The following statistics is output regardless of the options:
Total Measures — general statistics as a table:
Read — number of operations read from
the source.
Write — number of operations written to
the destination.
Transactions — number of transcations read.
Read bytes — number of bytes read.
Write bytes — number of bytes written.
Shards — statistics on shards as a table (for Shardman source):
Shard name — name of a shard. If global tables are transferred,
a row with the shard name and the “_global” postfix
is added with the statistics on transferring global tables from
this shard.
State — name of the current status: receiveLogs
— reading or waiting for reading data from the source;
processLogs — processing the read data;
reconnecting — reconnection.
Time lag — time of the destination lagging behind the source.

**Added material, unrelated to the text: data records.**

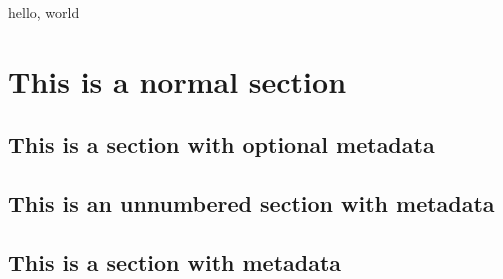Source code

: \documentclass{amsart}
\begin{document}
hello, world

\section{This is a normal section}

\begin{sectionWithMetadata}
\section{This is a section with optional metadata}
\end{sectionWithMetadata}

\begin{sectionWithMetadata}
\section*{This is an unnumbered section with metadata}
\end{sectionWithMetadata}

\begin{sectionWithMetadata}
\section{This is a section with metadata}
\author{David M. Jones}
\end{sectionWithMetadata}
\end{document}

Computed as the difference between the completion time of the
last transferred operation in the source and the current
time on the source server.
Bytes lag — destination lagging behind
the source in bytes.
Computed as the difference between the LSN of the last transferred
operation in the source and the current
LSN on the source server. The operations on all the tables on
the source server are taken into account.
Avg 60 sec, speed — the average speed of
writing bytes to the destination for 60 seconds.
Additional — more general statistics:
Confirmed data time — time of the transferred
data on the source server. Computed as the current source time
minus the maximum Time lag. This value can be
useful to check data in the source and destination.
App time — current time in the
prosync application.
App duration — time of
the prosync operation since the
process start.
If --with-table-stats is specified, more statistics
on tables is output:
Tables Measures — more statistics on tables as a table:
<schema>.<table_name> Insert —
number of transferred Insert operations, where
<schema>.<table_name> is the name of the schema and table
in the destination and Insert is the type of the
transferred operation. Each transferred operation is in a separate
row.
<schema>.<table_name> Write bytes
— number of bytes transferred.
If --with-dev-stats is specified, more statistics
is output:
Total Measures:
Read time — Time spent reading data.
Process time — Time spent processing data.
Write time — Time spent writing data.
Write batch count — Number of batches
written to the destination.
Write, current applying batch importers —
Number of loaders that are currently writing batches.
Additional
Latest batch insert time —
Time the last batch was written.
prosync complete [-ffilename] [global_options]
Clears the replication slot used by run.
The slot name is determined from the configuration file,
whose default name is config.yaml.
--log-level string
Log level of the command. Possible values are error,
warn, info, and debug.
The default is info.